Yeah, im curious what the right amount of exposure is. I mean, D&D is a community game so I appreciate the dev blogs and stuff. Though, how much of it is the big picture and how much is just wagging the dog? What is the best approach to be clear and honest even if you leave some folks disappointed?
There's probably no single answer. Few things of this nature are simple enough for that.
But I think we can all agree that "just stop saying anything and hope no one notices" is almost certainly
not the correct response most of the time.
Oh by doable I think you can get very close to the 4e original classes. Like I keep saying 5e is mechanically closer to 4e than TSR editions.
I mean, a Fighter who becomes a
literal lord, who goes to war actually seems like more of a "Warlord" than the Battlemaster Fighter, in my humble opinion.
But honestly, no, I strongly disagree. There's nothing like the Avenger, Warden, or Shaman--and the """avenger""" and """warden""" Paladins are practically
mocking the classes they claim to be, looking essentially nothing like either.
Actually they did. The design phase of 5e from the time of announcement to the first year of 5e was tons of flipping and flopping on design goals. 5e could have looked like 4 different things if design and development stopped at certain points.

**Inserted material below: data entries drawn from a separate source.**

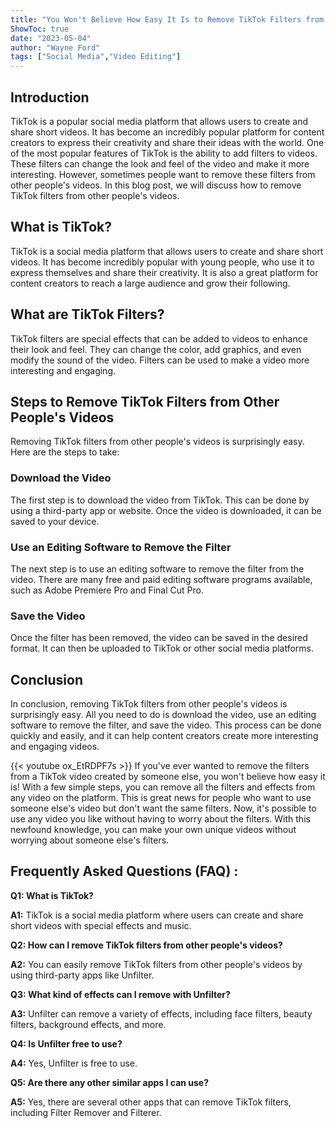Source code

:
 ```yaml
---
title: "You Won't Believe How Easy It Is to Remove TikTok Filters from Other People's Videos!"
ShowToc: true 
date: "2023-05-04"
author: "Wayne Ford" 
tags: ["Social Media","Video Editing"]
---
```

## Introduction

TikTok is a popular social media platform that allows users to create and share short videos. It has become an incredibly popular platform for content creators to express their creativity and share their ideas with the world. One of the most popular features of TikTok is the ability to add filters to videos. These filters can change the look and feel of the video and make it more interesting. However, sometimes people want to remove these filters from other people's videos. In this blog post, we will discuss how to remove TikTok filters from other people's videos.

## What is TikTok?

TikTok is a social media platform that allows users to create and share short videos. It has become incredibly popular with young people, who use it to express themselves and share their creativity. It is also a great platform for content creators to reach a large audience and grow their following.

## What are TikTok Filters?

TikTok filters are special effects that can be added to videos to enhance their look and feel. They can change the color, add graphics, and even modify the sound of the video. Filters can be used to make a video more interesting and engaging.

## Steps to Remove TikTok Filters from Other People's Videos

Removing TikTok filters from other people's videos is surprisingly easy. Here are the steps to take:

### Download the Video

The first step is to download the video from TikTok. This can be done by using a third-party app or website. Once the video is downloaded, it can be saved to your device.

### Use an Editing Software to Remove the Filter

The next step is to use an editing software to remove the filter from the video. There are many free and paid editing software programs available, such as Adobe Premiere Pro and Final Cut Pro.

### Save the Video

Once the filter has been removed, the video can be saved in the desired format. It can then be uploaded to TikTok or other social media platforms.

## Conclusion

In conclusion, removing TikTok filters from other people's videos is surprisingly easy. All you need to do is download the video, use an editing software to remove the filter, and save the video. This process can be done quickly and easily, and it can help content creators create more interesting and engaging videos.

{{< youtube ox_EtRDPF7s >}} 
If you've ever wanted to remove the filters from a TikTok video created by someone else, you won't believe how easy it is! With a few simple steps, you can remove all the filters and effects from any video on the platform. This is great news for people who want to use someone else's video but don't want the same filters. Now, it's possible to use any video you like without having to worry about the filters. With this newfound knowledge, you can make your own unique videos without worrying about someone else's filters.

## Frequently Asked Questions (FAQ) :
**Q1: What is TikTok?**

**A1:** TikTok is a social media platform where users can create and share short videos with special effects and music.

**Q2: How can I remove TikTok filters from other people's videos?**

**A2:** You can easily remove TikTok filters from other people's videos by using third-party apps like Unfilter.

**Q3: What kind of effects can I remove with Unfilter?**

**A3:** Unfilter can remove a variety of effects, including face filters, beauty filters, background effects, and more.

**Q4: Is Unfilter free to use?**

**A4:** Yes, Unfilter is free to use.

**Q5: Are there any other similar apps I can use?**

**A5:** Yes, there are several other apps that can remove TikTok filters, including Filter Remover and Filterer.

"Flipping and flopping" back and forth...doesn't meet the thing I described. Nor does it match, as I noted, the
explicit statement that the "warlord fighter" would have martial healing....only for the end result to not do that thing. The Battle Master Fighter doesn't heal anyone, it can't grant saving throws to anyone, and Commander's Strike is
hilariously weak as far as ally-empowerment goes. The Battle Master is, in fact, better at imitating a
controller from 4e than a leader, because it has plenty of relatively-useful tools for repositioning allies and applying forced movement to enemies.